Pre-teens can pre-stress the best of parents. Now is the time though to set clear expectations and boundaries. It's a different kind of parenting that if done consistently now can really help the adolescent (teen) years go by smoothly.
In order to parent with success during these next 8 years go backwards. Remember when they were two or three years old? how did you motivate them, teach them boundaries, etc? remember their tantrums? how they said "no" to everything. It's the same, they just have larger vocabularies now.

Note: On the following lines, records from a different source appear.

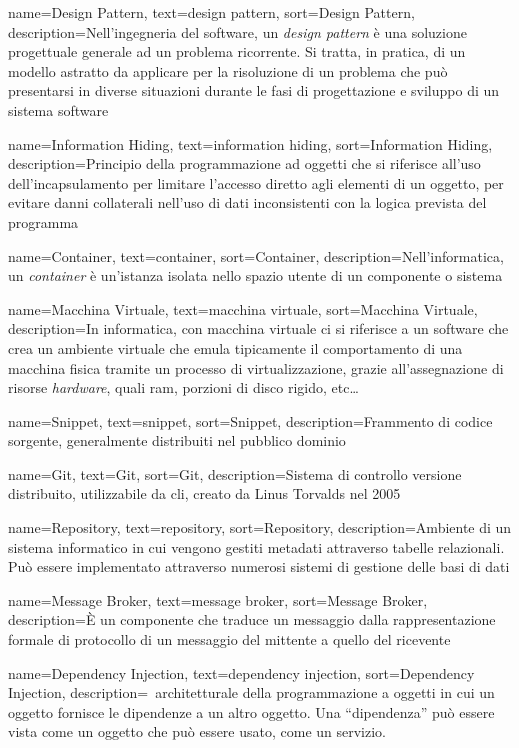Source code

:{
    name=Design Pattern,
    text=design pattern,
    sort=Design Pattern,
    description={Nell'ingegneria del software, un \emph{design pattern} è una soluzione progettuale generale ad un problema ricorrente. Si tratta, in pratica, di un modello astratto da applicare per la risoluzione di un problema che può presentarsi in diverse situazioni durante le fasi di progettazione e sviluppo di un sistema software}
}

{
    name=Information Hiding,
    text=information hiding,
    sort=Information Hiding,
    description={Principio della programmazione ad oggetti che si riferisce all'uso dell'incapsulamento per limitare l'accesso diretto agli elementi di un oggetto, per evitare danni collaterali nell'uso di dati inconsistenti con la logica prevista del programma}
}

{
    name=Container,
    text=container,
    sort=Container,
    description={Nell'informatica, un \emph{container} è un'istanza isolata nello spazio utente di un componente o sistema}
}

{
    name=Macchina Virtuale,
    text=macchina virtuale,
    sort=Macchina Virtuale,
    description={In informatica, con macchina virtuale ci si riferisce a un software che crea un ambiente virtuale che emula tipicamente il comportamento di una macchina fisica tramite un processo di virtualizzazione, grazie all'assegnazione di risorse \emph{hardware}, quali \gls{ram}, porzioni di disco rigido, etc\dots }
}

{
    name=Snippet,
    text=snippet,
    sort=Snippet,
    description={Frammento di codice sorgente, generalmente distribuiti nel pubblico dominio}
}

{
    name=Git,
    text=Git,
    sort=Git,
    description={Sistema di controllo versione distribuito, utilizzabile da \gls{cli}, creato da Linus Torvalds nel 2005}
}

{
    name=Repository,
    text=repository,
    sort=Repository,
    description={Ambiente di un sistema informatico in cui vengono gestiti metadati attraverso tabelle relazionali. Può essere implementato attraverso numerosi sistemi di gestione delle basi di dati}
}

{
    name=Message Broker,
    text=message broker,
    sort=Message Broker,
    description={È un componente che traduce un messaggio dalla rappresentazione formale di protocollo di un messaggio del mittente a quello del ricevente}
}

{
    name=Dependency Injection,
    text=dependency injection,
    sort=Dependency Injection,
    description={\gloss\ architetturale della programmazione a oggetti in cui un oggetto fornisce le dipendenze a un altro oggetto. Una ``dipendenza'' può essere vista come un oggetto che può essere usato, come un servizio.}
}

Think back to when you wanted your kids to pick up their toys....you probably placed an incentive at the end of the chore. For instance, if you pick up your toy, you can watch a movie or I will read you a story. Now, enter change this with what motivates them today (phone, computer, etc) with what needs to be done (chores, homework, respect) and apply.
When they were tired at age two and really trying your patience, I know you probably stepped back and said,"she/he is just going through the terrible twos" refocused your attitude and taught them that throwing a tantrum is not acceptable. Same concept, step back, understand it's just a stage they are going through and that you are there to teach them right from wrong by putting in consistent consequences and praising them when they do it right. Most importantly telling them how much they are loved all along the way. You would not stop talking to your two year old...you would redirect.
As far as which rules to be lenient on and which to be strict, you can sit down with them and their father and decide together. Most important, once the decision has been made you will need to stick to it or you will lose any progress you make.
Good Luck. Please let me know if I can be of further assistance.